Both exposure and usual care patients had reasonably well-controlled blood pressure throughout the study. This is likely due to the pragmatic nature of virtual visit implementation but deserves further study to understand the reason for a virtual visit. It may be that physicians chose to use virtual visits for their stable patients, and this still reduced in-person visits. Perhaps these were patients anxious about their blood pressure control or who requested quick follow-up that was not available. Better understanding of the rationale for virtual visits may inform their implementation in the future, with the goal of optimizing their use for high value care.

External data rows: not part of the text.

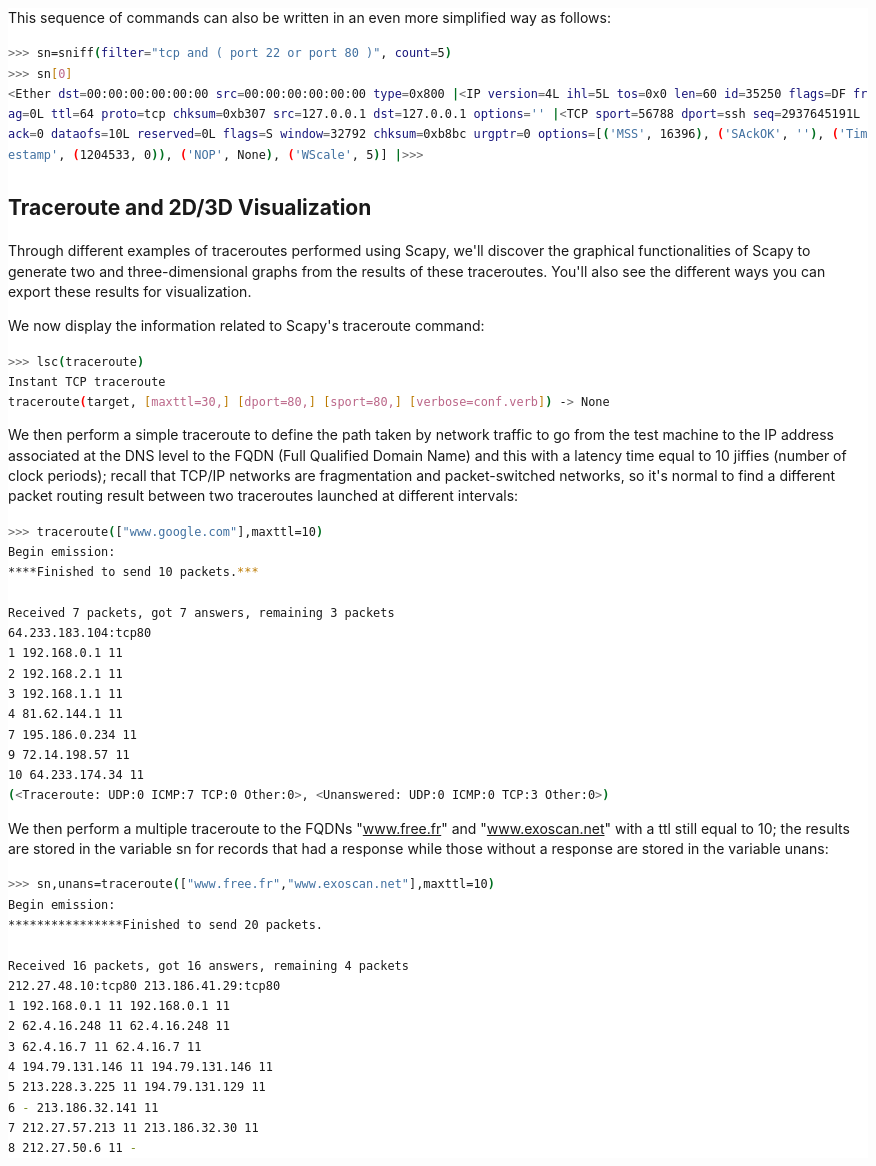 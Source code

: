 This sequence of commands can also be written in an even more simplified way as follows:

```bash
>>> sn=sniff(filter="tcp and ( port 22 or port 80 )", count=5)
>>> sn[0]
<Ether dst=00:00:00:00:00:00 src=00:00:00:00:00:00 type=0x800 |<IP version=4L ihl=5L tos=0x0 len=60 id=35250 flags=DF frag=0L ttl=64 proto=tcp chksum=0xb307 src=127.0.0.1 dst=127.0.0.1 options='' |<TCP sport=56788 dport=ssh seq=2937645191L ack=0 dataofs=10L reserved=0L flags=S window=32792 chksum=0xb8bc urgptr=0 options=[('MSS', 16396), ('SAckOK', ''), ('Timestamp', (1204533, 0)), ('NOP', None), ('WScale', 5)] |>>>
```

## Traceroute and 2D/3D Visualization

Through different examples of traceroutes performed using Scapy, we'll discover the graphical functionalities of Scapy to generate two and three-dimensional graphs from the results of these traceroutes. You'll also see the different ways you can export these results for visualization.

We now display the information related to Scapy's traceroute command:

```bash
>>> lsc(traceroute)
Instant TCP traceroute
traceroute(target, [maxttl=30,] [dport=80,] [sport=80,] [verbose=conf.verb]) -> None
```

We then perform a simple traceroute to define the path taken by network traffic to go from the test machine to the IP address associated at the DNS level to the FQDN (Full Qualified Domain Name) and this with a latency time equal to 10 jiffies (number of clock periods); recall that TCP/IP networks are fragmentation and packet-switched networks, so it's normal to find a different packet routing result between two traceroutes launched at different intervals:

```bash
>>> traceroute(["www.google.com"],maxttl=10)
Begin emission:
****Finished to send 10 packets.***

Received 7 packets, got 7 answers, remaining 3 packets
64.233.183.104:tcp80
1 192.168.0.1 11
2 192.168.2.1 11
3 192.168.1.1 11
4 81.62.144.1 11
7 195.186.0.234 11
9 72.14.198.57 11
10 64.233.174.34 11
(<Traceroute: UDP:0 ICMP:7 TCP:0 Other:0>, <Unanswered: UDP:0 ICMP:0 TCP:3 Other:0>)
```

We then perform a multiple traceroute to the FQDNs "www.free.fr" and "www.exoscan.net" with a ttl still equal to 10; the results are stored in the variable sn for records that had a response while those without a response are stored in the variable unans:

```bash
>>> sn,unans=traceroute(["www.free.fr","www.exoscan.net"],maxttl=10)
Begin emission:
****************Finished to send 20 packets.

Received 16 packets, got 16 answers, remaining 4 packets
212.27.48.10:tcp80 213.186.41.29:tcp80
1 192.168.0.1 11 192.168.0.1 11
2 62.4.16.248 11 62.4.16.248 11
3 62.4.16.7 11 62.4.16.7 11
4 194.79.131.146 11 194.79.131.146 11
5 213.228.3.225 11 194.79.131.129 11
6 - 213.186.32.141 11
7 212.27.57.213 11 213.186.32.30 11
8 212.27.50.6 11 -
```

Several barriers exist to scaling interventions like virtual visits.23 Reimbursement for asynchronous visits is limited in traditional fee-for-service and is governed at the state level. For example, licensure requirements, particularly the need to have state-level credentials, preclude clinicians from providing virtual visits to their out-of-state patients. Availability and usability of an Internet-equipped device and an Internet connection are required and may exacerbate a socioeconomic “digital divide.”24

Our study has limitations. First, our use of a quasi-experimental design precludes causal inference, despite use of propensity score analysis and further difference-in-differences adjustment. For example, we could not control for a patient’s communication mode preference, access to the Internet, literacy, computer literacy, access to home blood pressure monitoring, or reasons why a patient was chosen for a virtual visit. The pragmatic implementation of the virtual visit also precluded standardization, calibration, or training with a blood pressure device. The inclusion of home-based blood pressure, often lower than office-based blood pressure, could have biased results toward the exposure group. Of note, it is unlikely that patients chose a MGH practice based on the presence or absence of virtual visits due to the slow, geographically sporadic, and unpublicized roll-out. Second, our cohort was from a one-region network of clinics and was mostly middle-aged, White, and privately insured, precluding broad generalizability of virtual visits’ impact to other socioeconomic groups. Further testing will be required in more diverse populations. Of note, due to enterprise-wide contracting, changes in insurance plans would affect patients equally. Third, we cannot comment on how virtual visits might impact patients with very poorly controlled blood pressure, as our sample size of patients with very poor control was small (n = 21). We performed a subgroup analysis of those without satisfactory blood pressure control and found an even more pronounced association on primary care utilization. Fourth, we do not have data on patients who were offered and refused a virtual visit. Fifth, we did not capture telephone visits as part of utilization, but even if increased, they offer a more efficient point of contact than an in-person office visit.25,26

CONCLUSIONS

In this propensity-matched, difference-in-differences adjusted cohort of primary care patients with reasonably well-controlled hypertension, exposure to a virtual visit was associated with equivalent blood pressure control and reduced in-office primary care utilization without increasing other utilization.